(Exercise data Opens)

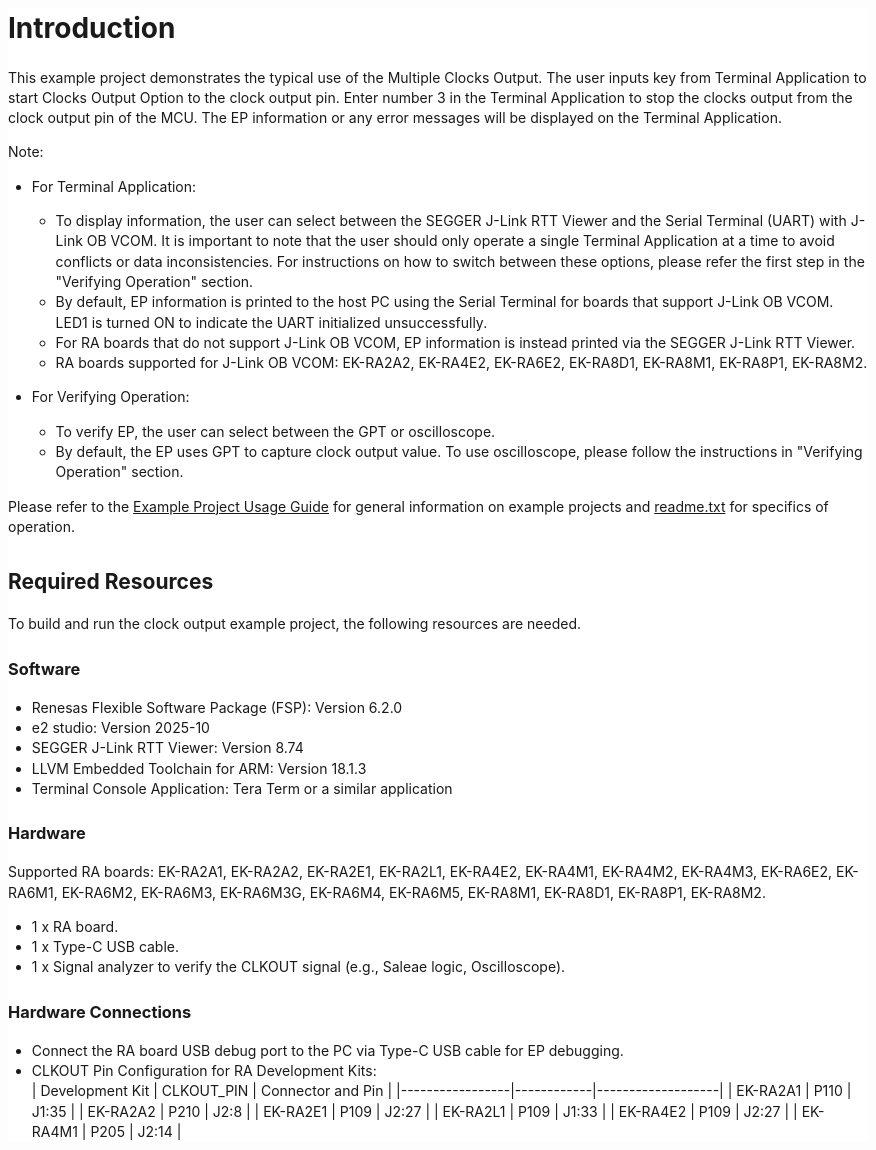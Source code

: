 # Introduction #
This example project demonstrates the typical use of the Multiple Clocks Output. The user inputs key from Terminal Application to start Clocks Output Option to the clock output pin. Enter number 3 in the Terminal Application to stop the clocks output from the clock output pin of the MCU. The EP information or any error messages will be displayed on the Terminal Application.

Note:
* For Terminal Application:
	* To display information, the user can select between the SEGGER J-Link RTT Viewer and the Serial Terminal (UART) with J-Link OB VCOM. It is important to note that the user should only operate a single Terminal Application at a time to avoid conflicts or data inconsistencies. For instructions on how to switch between these options, please refer the first step in the "Verifying Operation" section.
	* By default, EP information is printed to the host PC using the Serial Terminal for boards that support J-Link OB VCOM. LED1 is turned ON to indicate the UART initialized unsuccessfully. 
	* For RA boards that do not support J-Link OB VCOM, EP information is instead printed via the SEGGER J-Link RTT Viewer.
	* RA boards supported for J-Link OB VCOM: EK-RA2A2, EK-RA4E2, EK-RA6E2, EK-RA8D1, EK-RA8M1, EK-RA8P1, EK-RA8M2.

* For Verifying Operation:
	* To verify EP, the user can select between the GPT or oscilloscope.
	* By default, the EP uses GPT to capture clock output value. To use oscilloscope, please follow the instructions in "Verifying Operation" section.

Please refer to the [Example Project Usage Guide](https://github.com/renesas/ra-fsp-examples/blob/master/example_projects/Example%20Project%20Usage%20Guide.pdf) for general information on example projects and [readme.txt](./readme.txt) for specifics of operation.

## Required Resources ##
To build and run the clock output example project, the following resources are needed.

### Software ###
* Renesas Flexible Software Package (FSP): Version 6.2.0
* e2 studio: Version 2025-10
* SEGGER J-Link RTT Viewer: Version 8.74
* LLVM Embedded Toolchain for ARM: Version 18.1.3
* Terminal Console Application: Tera Term or a similar application

### Hardware ###
Supported RA boards: EK-RA2A1, EK-RA2A2, EK-RA2E1, EK-RA2L1, EK-RA4E2, EK-RA4M1, EK-RA4M2, EK-RA4M3, EK-RA6E2, EK-RA6M1, EK-RA6M2, EK-RA6M3, EK-RA6M3G, EK-RA6M4, EK-RA6M5, EK-RA8M1, EK-RA8D1, EK-RA8P1, EK-RA8M2.
* 1 x RA board.
* 1 x Type-C USB cable.
* 1 x Signal analyzer to verify the CLKOUT signal (e.g., Saleae logic, Oscilloscope).

### Hardware Connections ###
* Connect the RA board USB debug port to the PC via Type-C USB cable for EP debugging.
* CLKOUT Pin Configuration for RA Development Kits:  
	| Development Kit | CLKOUT_PIN | Connector and Pin |
	|-----------------|------------|-------------------|
	| EK-RA2A1        | P110       | J1:35             |
	| EK-RA2A2	  	  | P210       | J2:8              |
	| EK-RA2E1        | P109       | J2:27             |
	| EK-RA2L1        | P109       | J1:33             |
	| EK-RA4E2        | P109       | J2:27             |
	| EK-RA4M1        | P205       | J2:14             |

(Exercise data Closes)

Task to complete: Note every line above where the string "refer" shows up, and copy those lines.

Result for this task:
	* To display information, the user can select between the SEGGER J-Link RTT Viewer and the Serial Terminal (UART) with J-Link OB VCOM. It is important to note that the user should only operate a single Terminal Application at a time to avoid conflicts or data inconsistencies. For instructions on how to switch between these options, please refer the first step in the "Verifying Operation" section.
Please refer to the [Example Project Usage Guide](https://github.com/renesas/ra-fsp-examples/blob/master/example_projects/Example%20Project%20Usage%20Guide.pdf) for general information on example projects and [readme.txt](./readme.txt) for specifics of operation.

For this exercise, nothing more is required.